Data excerpts
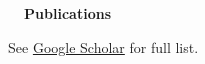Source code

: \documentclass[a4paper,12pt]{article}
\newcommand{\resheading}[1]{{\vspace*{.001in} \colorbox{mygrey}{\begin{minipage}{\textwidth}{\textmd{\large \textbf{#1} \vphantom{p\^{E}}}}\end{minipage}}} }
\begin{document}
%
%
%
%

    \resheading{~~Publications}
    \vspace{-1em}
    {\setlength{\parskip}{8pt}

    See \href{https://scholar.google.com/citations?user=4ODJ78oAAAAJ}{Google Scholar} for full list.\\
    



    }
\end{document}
--
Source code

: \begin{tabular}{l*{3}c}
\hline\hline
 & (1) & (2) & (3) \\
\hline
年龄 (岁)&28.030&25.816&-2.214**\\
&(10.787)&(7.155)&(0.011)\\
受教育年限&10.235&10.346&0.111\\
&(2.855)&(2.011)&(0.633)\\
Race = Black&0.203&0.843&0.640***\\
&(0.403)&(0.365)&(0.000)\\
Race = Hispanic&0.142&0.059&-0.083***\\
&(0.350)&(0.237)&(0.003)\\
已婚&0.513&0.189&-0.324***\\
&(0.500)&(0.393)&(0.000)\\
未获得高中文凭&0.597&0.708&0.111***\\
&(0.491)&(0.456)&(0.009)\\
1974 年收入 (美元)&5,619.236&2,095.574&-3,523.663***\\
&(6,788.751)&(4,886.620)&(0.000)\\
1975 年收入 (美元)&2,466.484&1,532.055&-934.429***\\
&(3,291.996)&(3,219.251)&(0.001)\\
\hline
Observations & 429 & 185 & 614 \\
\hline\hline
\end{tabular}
==
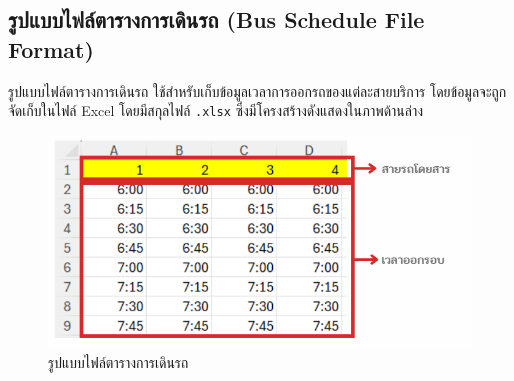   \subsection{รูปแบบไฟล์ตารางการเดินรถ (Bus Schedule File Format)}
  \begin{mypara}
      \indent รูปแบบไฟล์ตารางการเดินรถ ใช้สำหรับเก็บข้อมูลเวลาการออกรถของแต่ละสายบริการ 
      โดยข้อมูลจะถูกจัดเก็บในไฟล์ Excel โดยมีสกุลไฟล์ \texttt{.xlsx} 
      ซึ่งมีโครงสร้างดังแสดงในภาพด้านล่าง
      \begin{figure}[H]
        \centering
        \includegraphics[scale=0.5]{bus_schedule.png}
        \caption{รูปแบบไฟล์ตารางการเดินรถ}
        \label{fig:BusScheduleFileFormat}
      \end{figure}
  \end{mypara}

• The task:
The lines to return are those in the records above that hold the word "resheading".

• Response to this exercise:
\newcommand{\resheading}[1]{{\vspace*{.001in} \colorbox{mygrey}{\begin{minipage}{\textwidth}{\textmd{\large \textbf{#1} \vphantom{p\^{E}}}}\end{minipage}}} }
    \resheading{~~Publications}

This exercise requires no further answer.